= Beginning of Section =

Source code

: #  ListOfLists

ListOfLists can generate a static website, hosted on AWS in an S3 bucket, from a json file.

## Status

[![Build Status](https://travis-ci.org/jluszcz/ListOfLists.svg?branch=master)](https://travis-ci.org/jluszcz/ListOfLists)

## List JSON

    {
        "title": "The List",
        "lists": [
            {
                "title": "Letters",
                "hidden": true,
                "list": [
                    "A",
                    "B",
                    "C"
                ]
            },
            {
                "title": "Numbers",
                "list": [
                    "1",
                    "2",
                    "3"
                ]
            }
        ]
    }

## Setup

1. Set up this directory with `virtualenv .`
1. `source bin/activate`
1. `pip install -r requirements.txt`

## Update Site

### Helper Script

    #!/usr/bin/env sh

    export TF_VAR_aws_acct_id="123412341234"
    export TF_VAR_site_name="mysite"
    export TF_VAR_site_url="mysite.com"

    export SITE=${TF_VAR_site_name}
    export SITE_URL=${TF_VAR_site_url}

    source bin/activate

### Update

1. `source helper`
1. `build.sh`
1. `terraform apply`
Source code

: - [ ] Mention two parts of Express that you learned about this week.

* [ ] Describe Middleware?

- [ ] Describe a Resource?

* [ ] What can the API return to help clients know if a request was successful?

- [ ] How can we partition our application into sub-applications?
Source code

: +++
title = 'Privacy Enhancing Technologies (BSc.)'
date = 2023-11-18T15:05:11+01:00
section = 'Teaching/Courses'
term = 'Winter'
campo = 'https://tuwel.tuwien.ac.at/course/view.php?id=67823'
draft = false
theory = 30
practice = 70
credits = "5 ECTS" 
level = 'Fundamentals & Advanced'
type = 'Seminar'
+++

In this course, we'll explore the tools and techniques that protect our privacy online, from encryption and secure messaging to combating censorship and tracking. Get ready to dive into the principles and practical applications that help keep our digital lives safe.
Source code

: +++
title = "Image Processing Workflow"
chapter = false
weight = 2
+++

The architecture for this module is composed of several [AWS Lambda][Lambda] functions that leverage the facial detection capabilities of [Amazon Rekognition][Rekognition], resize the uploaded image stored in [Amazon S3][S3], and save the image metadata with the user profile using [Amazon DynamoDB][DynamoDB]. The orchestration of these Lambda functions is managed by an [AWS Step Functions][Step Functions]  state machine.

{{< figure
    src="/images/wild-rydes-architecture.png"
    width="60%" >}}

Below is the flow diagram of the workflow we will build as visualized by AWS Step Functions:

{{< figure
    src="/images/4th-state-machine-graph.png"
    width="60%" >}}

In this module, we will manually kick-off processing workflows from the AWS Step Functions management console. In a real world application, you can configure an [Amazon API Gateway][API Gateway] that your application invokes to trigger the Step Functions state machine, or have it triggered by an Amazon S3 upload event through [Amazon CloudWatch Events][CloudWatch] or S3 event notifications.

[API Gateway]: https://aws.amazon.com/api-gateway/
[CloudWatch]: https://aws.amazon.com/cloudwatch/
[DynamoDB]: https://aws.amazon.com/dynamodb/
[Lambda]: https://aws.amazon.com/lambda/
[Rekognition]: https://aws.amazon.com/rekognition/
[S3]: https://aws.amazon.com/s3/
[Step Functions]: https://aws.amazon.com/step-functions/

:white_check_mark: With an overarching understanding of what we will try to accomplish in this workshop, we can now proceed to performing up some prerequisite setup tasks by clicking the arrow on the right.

= End of Section =

• [WORK TO COMPLETE]: Ascertain the number of lines in the entries that include the word "CloudWatch", and report only that number.

• [RESPONSE FOR THIS EXERCISE]: 2